While working at Aria Resort & Casino in Las Vegas, Kim was a frequent customer at Paris Baguette. She was impressed and last year bought a franchise of Paris Baguette in town with her sister.
While the financial requirements are stringent (according to the company’s website, franchisees need a net worth of $1.5 million and $500,000 in liquid assets), Kim said it’s worth it. While the money invested in a franchise is still at risk if the business fails, brand recognition and support from the franchisor provide a greater safety net than creating an unknown brand.
However, getting used to the franchise structure can be an adjustment. When Chris Dordell and her husband Jason Finsky decided to quit their Wells Fargo and Salesforce jobs and open Pilates clubs in 2018 and a YogaSix studio in 2020, in and around Palm Springs, they appreciated the franchisor’s playbook, Xponential.
“It was attractive at this point after we’ve worked in corporate functions for over 20 years that we could catch up on an existing model,” Dordell said.

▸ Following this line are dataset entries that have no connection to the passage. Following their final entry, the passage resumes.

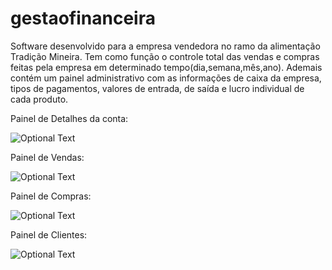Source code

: # gestaofinanceira
Software desenvolvido para a empresa vendedora no ramo da alimentação Tradição Mineira. Tem como função o controle total das vendas e compras feitas pela empresa em determinado tempo(dia,semana,mês,ano). Ademais contém um painel administrativo com as informações de caixa da empresa, tipos de pagamentos, valores de entrada, de saída e lucro individual de cada produto.

Painel de Detalhes da conta:

![Optional Text](../master/assets/img/account.png)

Painel de Vendas:

![Optional Text](../master/assets/img/payments.png)

Painel de Compras:

![Optional Text](../master/assets/img/buyers.png)

Painel de Clientes:

![Optional Text](../master/assets/img/clients.png)
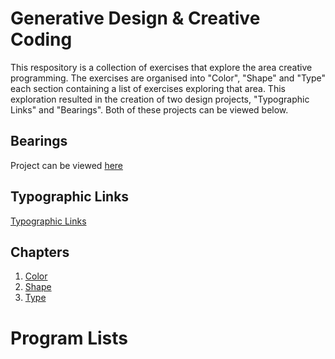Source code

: # Generative Design & Creative Coding

This respository is a collection of exercises that explore the area creative programming. The exercises are organised into "Color", "Shape" and "Type" each section containing a list of exercises exploring that area. This exploration resulted in the creation of two design projects, "Typographic Links" and "Bearings". Both of these projects can be viewed below.

## Bearings

Project can be viewed [here](00_Outputs/01_Bearings/bearings)

## Typographic Links

[Typographic Links](00_Outputs/links)

## Chapters

1. [Color](01_Colors/)
2. [Shape](02_Shape/)
3. [Type](03_Type/)

# Program Lists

But Dordell said following the company’s rulebook took some time to adjust. There were some costs incurred in building the franchises that could have been cut, but “in order to maintain consistency across the company, we had to follow the model.”
If the franchisor changes the company’s address or is sold off, the franchisor may be left in limbo.
Tom Lee and his wife opened a home health care franchise, Home Care Assistance, in Burlington, Vermont, in late 2016 after Lee decided to leave his career in sales management for a large corporation. After investing $300,000 initially and spending three years living on savings and taking no salary, the company started to take off.
Lee currently employs 65 caregivers and has doubled profits in 2020 and 2021. But the franchisor changed ownership and began buying franchisees to operate them privately. In 2022, it changed its name to The Key, leaving the roughly 20 remaining franchisees, still known as Home Care Assistance, in limbo.
He told me he still pays a 5% monthly ownership fee, but he doesn’t get the same support. Lee told The Key that he made an offer to buy back the company, but it was well below market value.
Key did not respond to a request for comment.
“They no longer have the staff to support us,” he said. “They really dropped the mark.”
As with any business venture, franchisees need to be aware of what they’re getting into.
Mario Hermann, a Washington-based attorney who focuses on franchise litigation, said it’s important for potential franchisees to review contracts carefully to make sure nothing like past bankruptcies or nonprofits are hidden.
Earlier this year, the Federal Trade Commission sued Burgerim, a franchisee of a hamburger chain in Calabasas, California, alleging that it required 1,500 people to pay between $50,000 and $70,000 in fees to open franchises without giving them enough information about the risks. Bergram promised a refund if the franchisees couldn’t open a restaurant, but they didn’t deliver, according to the complaint. Bergrim did not respond to a request for comment.
“If it’s done right,[franchise]is great, but you have to be very careful,” Hermann said. “There is a lot of fraud out there.”